A medical degree is necessary but not sufficient to practise medicine legally in India. What makes your practice lawful is registration — your name appearing on the Indian Medical Register or a State Medical Register, maintained under the authority of the National Medical Commission and the respective State Medical Councils. Understanding this regulatory framework is both a legal necessity and a professional responsibility. The NMC Act 2020 fundamentally restructured Indian medical regulation, replacing the Medical Council of India with a new architecture that every practitioner must understand.

References

  • KSN Reddy — Essentials of Forensic Medicine & Toxicology (textbook)
  • BV Subrahmanyam — Modi's Medical Jurisprudence and Toxicology (textbook)

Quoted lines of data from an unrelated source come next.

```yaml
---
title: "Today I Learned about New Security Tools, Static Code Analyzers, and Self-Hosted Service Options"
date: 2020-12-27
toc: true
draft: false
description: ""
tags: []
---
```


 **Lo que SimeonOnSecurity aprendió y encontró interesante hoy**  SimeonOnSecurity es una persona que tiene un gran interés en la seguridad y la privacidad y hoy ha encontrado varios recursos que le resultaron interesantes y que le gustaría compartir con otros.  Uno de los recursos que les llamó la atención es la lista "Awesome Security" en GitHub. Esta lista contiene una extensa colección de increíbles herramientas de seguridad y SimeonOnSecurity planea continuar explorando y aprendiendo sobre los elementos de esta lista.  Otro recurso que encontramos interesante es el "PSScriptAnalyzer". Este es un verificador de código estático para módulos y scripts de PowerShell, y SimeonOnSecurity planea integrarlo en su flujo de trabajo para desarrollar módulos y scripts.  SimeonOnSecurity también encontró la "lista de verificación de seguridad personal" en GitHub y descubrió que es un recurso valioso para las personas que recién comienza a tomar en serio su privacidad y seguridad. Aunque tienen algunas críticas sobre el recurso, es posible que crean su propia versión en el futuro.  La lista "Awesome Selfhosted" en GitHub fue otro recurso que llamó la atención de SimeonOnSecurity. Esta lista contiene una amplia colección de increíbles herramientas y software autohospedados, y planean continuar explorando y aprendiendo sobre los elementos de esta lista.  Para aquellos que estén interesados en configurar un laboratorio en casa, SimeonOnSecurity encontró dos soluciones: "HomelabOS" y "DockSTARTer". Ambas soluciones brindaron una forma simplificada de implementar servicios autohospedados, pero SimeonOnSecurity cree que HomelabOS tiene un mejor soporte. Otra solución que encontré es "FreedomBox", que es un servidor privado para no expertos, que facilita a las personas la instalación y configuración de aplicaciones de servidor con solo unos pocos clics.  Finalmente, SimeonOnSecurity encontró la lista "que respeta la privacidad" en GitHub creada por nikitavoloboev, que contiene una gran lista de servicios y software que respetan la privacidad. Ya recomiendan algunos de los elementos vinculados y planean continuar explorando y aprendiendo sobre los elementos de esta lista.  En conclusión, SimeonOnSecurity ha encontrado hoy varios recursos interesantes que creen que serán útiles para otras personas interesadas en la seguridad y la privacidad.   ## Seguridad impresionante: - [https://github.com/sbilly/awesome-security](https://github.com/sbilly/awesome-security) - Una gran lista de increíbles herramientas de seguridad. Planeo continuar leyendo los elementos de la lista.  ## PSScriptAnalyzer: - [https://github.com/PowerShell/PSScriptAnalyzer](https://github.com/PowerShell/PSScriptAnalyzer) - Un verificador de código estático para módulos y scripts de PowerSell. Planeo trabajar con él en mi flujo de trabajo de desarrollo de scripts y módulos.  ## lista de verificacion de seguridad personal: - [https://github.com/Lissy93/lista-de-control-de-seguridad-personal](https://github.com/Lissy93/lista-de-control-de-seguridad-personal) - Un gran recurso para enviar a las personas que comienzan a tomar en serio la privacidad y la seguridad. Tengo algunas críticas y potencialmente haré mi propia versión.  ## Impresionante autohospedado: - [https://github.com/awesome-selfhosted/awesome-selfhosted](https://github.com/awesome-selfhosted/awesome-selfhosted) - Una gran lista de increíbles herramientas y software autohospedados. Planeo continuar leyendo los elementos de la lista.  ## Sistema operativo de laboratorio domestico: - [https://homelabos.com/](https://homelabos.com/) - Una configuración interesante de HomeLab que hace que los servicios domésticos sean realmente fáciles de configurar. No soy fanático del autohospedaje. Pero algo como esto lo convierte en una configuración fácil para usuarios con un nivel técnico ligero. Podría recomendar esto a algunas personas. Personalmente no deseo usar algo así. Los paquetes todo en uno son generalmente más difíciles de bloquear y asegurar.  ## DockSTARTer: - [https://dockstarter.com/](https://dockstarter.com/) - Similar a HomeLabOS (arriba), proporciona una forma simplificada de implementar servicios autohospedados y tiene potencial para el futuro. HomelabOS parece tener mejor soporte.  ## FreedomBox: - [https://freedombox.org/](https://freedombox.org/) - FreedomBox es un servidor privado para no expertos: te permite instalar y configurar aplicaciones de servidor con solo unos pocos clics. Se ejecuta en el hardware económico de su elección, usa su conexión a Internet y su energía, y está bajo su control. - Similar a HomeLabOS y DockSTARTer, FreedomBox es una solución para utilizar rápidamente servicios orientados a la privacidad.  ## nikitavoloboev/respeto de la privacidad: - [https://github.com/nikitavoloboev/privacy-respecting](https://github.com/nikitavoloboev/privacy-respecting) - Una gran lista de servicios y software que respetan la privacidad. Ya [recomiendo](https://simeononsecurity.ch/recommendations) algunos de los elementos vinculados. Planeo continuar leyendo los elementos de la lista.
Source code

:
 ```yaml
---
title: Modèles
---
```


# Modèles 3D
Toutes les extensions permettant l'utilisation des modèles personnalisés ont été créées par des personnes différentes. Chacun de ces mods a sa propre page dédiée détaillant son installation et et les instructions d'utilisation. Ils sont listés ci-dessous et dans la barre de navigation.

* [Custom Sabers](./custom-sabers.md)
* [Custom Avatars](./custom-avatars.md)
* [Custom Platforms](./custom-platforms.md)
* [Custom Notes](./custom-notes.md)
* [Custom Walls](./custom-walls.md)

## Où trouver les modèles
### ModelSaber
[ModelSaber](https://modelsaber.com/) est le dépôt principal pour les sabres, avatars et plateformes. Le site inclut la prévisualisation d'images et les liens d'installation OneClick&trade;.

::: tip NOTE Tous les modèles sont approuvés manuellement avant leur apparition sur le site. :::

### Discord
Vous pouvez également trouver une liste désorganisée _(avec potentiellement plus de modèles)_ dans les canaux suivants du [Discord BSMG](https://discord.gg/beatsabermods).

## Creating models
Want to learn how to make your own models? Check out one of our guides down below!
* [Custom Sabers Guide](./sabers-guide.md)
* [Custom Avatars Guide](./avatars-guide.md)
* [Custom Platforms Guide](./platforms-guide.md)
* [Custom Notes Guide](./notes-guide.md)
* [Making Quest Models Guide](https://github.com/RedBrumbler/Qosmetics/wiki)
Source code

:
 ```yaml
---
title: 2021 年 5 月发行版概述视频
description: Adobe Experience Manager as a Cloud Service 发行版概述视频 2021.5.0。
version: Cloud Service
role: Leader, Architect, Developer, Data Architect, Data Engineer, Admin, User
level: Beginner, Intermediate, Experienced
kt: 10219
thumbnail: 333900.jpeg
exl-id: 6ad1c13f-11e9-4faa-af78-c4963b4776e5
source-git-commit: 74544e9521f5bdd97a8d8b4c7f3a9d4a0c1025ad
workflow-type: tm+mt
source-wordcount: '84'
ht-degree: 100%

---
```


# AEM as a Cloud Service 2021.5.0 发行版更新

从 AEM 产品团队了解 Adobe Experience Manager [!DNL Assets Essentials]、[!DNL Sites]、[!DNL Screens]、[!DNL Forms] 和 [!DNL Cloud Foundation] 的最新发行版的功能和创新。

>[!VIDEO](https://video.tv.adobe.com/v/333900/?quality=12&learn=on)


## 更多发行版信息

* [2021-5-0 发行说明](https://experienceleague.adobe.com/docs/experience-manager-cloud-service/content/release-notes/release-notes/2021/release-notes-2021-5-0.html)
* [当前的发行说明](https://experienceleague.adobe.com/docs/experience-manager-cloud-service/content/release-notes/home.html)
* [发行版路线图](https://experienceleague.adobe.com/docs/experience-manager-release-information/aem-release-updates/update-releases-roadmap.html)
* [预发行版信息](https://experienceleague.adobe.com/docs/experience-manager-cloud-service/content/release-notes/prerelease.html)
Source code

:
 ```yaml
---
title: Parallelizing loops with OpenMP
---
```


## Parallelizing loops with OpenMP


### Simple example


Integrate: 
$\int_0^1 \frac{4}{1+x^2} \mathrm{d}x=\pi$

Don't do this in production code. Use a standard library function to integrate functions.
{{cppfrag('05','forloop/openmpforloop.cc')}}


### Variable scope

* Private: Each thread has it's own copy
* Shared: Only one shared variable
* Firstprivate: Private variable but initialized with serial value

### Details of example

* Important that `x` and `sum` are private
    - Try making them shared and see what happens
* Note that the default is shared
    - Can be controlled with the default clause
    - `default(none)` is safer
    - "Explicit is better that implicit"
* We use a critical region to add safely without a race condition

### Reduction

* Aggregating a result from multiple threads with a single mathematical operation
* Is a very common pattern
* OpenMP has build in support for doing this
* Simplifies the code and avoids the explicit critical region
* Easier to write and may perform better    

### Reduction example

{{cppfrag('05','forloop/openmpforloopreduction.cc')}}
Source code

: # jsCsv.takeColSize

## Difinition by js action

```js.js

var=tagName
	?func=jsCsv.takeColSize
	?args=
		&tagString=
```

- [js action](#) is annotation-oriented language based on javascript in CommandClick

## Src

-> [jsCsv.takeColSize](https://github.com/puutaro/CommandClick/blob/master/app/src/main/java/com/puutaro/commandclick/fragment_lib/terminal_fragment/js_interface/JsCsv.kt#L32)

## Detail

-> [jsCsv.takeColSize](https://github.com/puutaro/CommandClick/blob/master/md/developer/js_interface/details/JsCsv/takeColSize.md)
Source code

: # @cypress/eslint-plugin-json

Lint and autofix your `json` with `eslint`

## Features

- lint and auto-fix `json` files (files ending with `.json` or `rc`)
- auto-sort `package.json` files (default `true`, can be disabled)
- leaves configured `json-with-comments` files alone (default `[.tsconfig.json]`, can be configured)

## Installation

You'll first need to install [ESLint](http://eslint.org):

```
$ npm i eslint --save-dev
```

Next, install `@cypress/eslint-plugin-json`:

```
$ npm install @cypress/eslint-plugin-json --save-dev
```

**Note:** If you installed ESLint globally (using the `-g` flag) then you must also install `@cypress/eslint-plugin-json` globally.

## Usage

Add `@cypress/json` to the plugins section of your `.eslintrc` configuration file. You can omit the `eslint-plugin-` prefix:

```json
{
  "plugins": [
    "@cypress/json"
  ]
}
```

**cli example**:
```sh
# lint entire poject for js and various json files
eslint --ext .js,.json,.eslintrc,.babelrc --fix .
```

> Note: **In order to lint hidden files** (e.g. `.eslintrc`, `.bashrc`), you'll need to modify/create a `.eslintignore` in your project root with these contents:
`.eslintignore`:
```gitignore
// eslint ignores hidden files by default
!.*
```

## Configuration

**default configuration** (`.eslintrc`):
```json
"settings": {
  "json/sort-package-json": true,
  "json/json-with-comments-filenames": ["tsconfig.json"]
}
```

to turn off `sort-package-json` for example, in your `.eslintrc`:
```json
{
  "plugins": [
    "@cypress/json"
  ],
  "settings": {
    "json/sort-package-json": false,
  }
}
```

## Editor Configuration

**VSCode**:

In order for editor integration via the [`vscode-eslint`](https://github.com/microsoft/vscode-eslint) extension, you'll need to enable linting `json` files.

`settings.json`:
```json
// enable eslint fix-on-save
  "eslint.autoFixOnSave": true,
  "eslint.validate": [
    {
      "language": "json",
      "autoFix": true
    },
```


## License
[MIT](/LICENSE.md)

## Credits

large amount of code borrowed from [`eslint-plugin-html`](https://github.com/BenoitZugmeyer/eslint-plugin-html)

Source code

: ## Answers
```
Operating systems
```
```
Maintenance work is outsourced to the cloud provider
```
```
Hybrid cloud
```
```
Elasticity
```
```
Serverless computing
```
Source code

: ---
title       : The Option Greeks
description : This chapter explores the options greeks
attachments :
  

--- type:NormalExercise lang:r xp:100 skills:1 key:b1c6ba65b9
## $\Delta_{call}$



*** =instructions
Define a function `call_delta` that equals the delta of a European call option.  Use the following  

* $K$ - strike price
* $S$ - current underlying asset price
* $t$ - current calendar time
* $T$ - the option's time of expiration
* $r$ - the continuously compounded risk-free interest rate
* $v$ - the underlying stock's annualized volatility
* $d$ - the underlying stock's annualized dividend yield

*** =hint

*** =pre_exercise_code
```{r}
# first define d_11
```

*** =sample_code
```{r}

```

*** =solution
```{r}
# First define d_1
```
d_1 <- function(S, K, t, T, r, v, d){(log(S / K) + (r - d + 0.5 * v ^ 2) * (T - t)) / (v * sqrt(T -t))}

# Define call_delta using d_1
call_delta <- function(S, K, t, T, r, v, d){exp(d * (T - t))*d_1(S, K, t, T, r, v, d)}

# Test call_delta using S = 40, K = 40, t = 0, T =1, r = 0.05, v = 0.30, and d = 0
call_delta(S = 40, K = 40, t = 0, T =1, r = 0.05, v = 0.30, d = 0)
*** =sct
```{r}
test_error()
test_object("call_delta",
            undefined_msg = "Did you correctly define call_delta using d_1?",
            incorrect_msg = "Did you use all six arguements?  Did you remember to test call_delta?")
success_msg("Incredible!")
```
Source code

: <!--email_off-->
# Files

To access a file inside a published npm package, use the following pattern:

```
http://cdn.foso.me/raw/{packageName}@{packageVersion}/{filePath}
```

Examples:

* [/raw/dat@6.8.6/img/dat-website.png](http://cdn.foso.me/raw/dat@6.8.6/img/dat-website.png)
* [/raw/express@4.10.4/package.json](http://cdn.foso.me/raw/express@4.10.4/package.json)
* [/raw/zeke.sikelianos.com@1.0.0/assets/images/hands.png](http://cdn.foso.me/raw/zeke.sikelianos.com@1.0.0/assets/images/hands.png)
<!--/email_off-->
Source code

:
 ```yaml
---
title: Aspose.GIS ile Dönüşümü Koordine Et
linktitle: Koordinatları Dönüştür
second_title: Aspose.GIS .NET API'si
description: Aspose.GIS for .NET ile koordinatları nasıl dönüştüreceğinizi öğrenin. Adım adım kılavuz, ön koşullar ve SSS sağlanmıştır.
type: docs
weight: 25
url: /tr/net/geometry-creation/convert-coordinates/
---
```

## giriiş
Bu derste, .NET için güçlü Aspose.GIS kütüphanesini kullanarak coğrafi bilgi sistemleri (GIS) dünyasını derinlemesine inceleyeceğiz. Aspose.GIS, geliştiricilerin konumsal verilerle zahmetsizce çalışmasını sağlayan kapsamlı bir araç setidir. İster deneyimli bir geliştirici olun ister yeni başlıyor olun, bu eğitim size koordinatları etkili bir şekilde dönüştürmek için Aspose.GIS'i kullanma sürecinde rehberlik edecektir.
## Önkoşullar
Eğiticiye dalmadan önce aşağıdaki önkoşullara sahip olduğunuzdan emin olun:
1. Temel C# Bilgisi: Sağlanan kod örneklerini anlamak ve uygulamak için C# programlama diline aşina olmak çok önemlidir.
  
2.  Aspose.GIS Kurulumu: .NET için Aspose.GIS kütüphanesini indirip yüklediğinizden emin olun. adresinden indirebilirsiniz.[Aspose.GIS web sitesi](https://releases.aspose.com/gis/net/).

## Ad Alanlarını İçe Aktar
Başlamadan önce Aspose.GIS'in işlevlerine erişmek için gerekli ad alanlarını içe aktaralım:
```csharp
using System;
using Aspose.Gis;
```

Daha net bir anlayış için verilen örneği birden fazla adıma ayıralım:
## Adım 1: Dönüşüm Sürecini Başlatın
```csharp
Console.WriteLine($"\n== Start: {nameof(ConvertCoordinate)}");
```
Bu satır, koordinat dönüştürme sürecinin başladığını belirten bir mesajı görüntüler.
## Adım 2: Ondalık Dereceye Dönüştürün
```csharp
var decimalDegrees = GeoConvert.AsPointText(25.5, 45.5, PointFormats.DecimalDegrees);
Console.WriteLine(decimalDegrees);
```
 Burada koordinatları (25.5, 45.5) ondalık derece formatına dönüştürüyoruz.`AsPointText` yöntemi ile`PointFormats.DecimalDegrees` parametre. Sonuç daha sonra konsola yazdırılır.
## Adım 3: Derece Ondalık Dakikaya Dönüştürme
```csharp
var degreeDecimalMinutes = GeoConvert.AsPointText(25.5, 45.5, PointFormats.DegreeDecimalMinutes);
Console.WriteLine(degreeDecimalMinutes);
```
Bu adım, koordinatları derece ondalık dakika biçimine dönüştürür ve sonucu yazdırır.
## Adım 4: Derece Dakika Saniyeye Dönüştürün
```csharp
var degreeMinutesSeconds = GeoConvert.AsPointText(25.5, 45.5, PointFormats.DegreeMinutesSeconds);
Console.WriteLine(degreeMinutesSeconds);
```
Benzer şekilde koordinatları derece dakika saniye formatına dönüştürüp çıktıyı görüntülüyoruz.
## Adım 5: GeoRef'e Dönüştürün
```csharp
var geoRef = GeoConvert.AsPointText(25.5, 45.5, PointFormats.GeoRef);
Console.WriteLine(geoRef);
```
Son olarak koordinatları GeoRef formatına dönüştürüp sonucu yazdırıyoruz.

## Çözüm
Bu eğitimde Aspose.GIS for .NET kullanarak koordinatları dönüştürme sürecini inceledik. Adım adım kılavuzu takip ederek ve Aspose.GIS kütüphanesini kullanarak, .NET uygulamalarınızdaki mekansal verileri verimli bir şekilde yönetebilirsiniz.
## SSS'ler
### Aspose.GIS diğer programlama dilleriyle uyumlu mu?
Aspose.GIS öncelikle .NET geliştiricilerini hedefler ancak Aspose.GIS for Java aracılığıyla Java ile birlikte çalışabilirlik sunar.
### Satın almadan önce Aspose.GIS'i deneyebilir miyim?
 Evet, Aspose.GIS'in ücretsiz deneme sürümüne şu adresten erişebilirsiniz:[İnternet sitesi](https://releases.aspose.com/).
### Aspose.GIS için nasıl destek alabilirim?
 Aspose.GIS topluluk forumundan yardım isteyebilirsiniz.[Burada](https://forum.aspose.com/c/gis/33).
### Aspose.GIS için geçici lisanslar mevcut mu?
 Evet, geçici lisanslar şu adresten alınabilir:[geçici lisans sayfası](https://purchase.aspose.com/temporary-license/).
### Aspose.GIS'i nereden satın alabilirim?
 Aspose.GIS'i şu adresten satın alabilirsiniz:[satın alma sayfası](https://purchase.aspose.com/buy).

Version 2.0 | NMC CBUC 2024

CLINICAL SCENARIO

A freshly graduated MBBS doctor begins prescribing medicines at a private clinic immediately after receiving her degree certificate, without completing the registration formalities. Three months later, a patient she has been treating files a complaint. When the matter reaches the State Medical Council, it is discovered that she is not registered. Under Indian law, she has been practising medicine without a licence — an offence under the NMC Act 2020. Her degree does not protect her. Registration is not bureaucratic red tape — it is the legal instrument through which the state authorises a person to practise medicine, and through which the state can also remove that authorisation if the practitioner behaves unethically. This module explains the machinery of that authorisation: the Indian Medical Register, the National Medical Commission, and the State Medical Councils.

WHY THIS MATTERS

For every medical student in India, registration is the immediate practical outcome of passing MBBS — and it is governed by a framework that was substantially revised as recently as 2020. The NMC Act 2020 dissolved the Medical Council of India (MCI), which had existed since 1956 under the Indian Medical Council Act 1956, and replaced it with the National Medical Commission with a fundamentally different governance structure. This is not ancient history — it affects the institution that will register you, regulate your education, set examination standards for foreign medical graduates, and, if necessary, take disciplinary action against you. Understanding the NMC framework is a professional baseline, not an optional extra.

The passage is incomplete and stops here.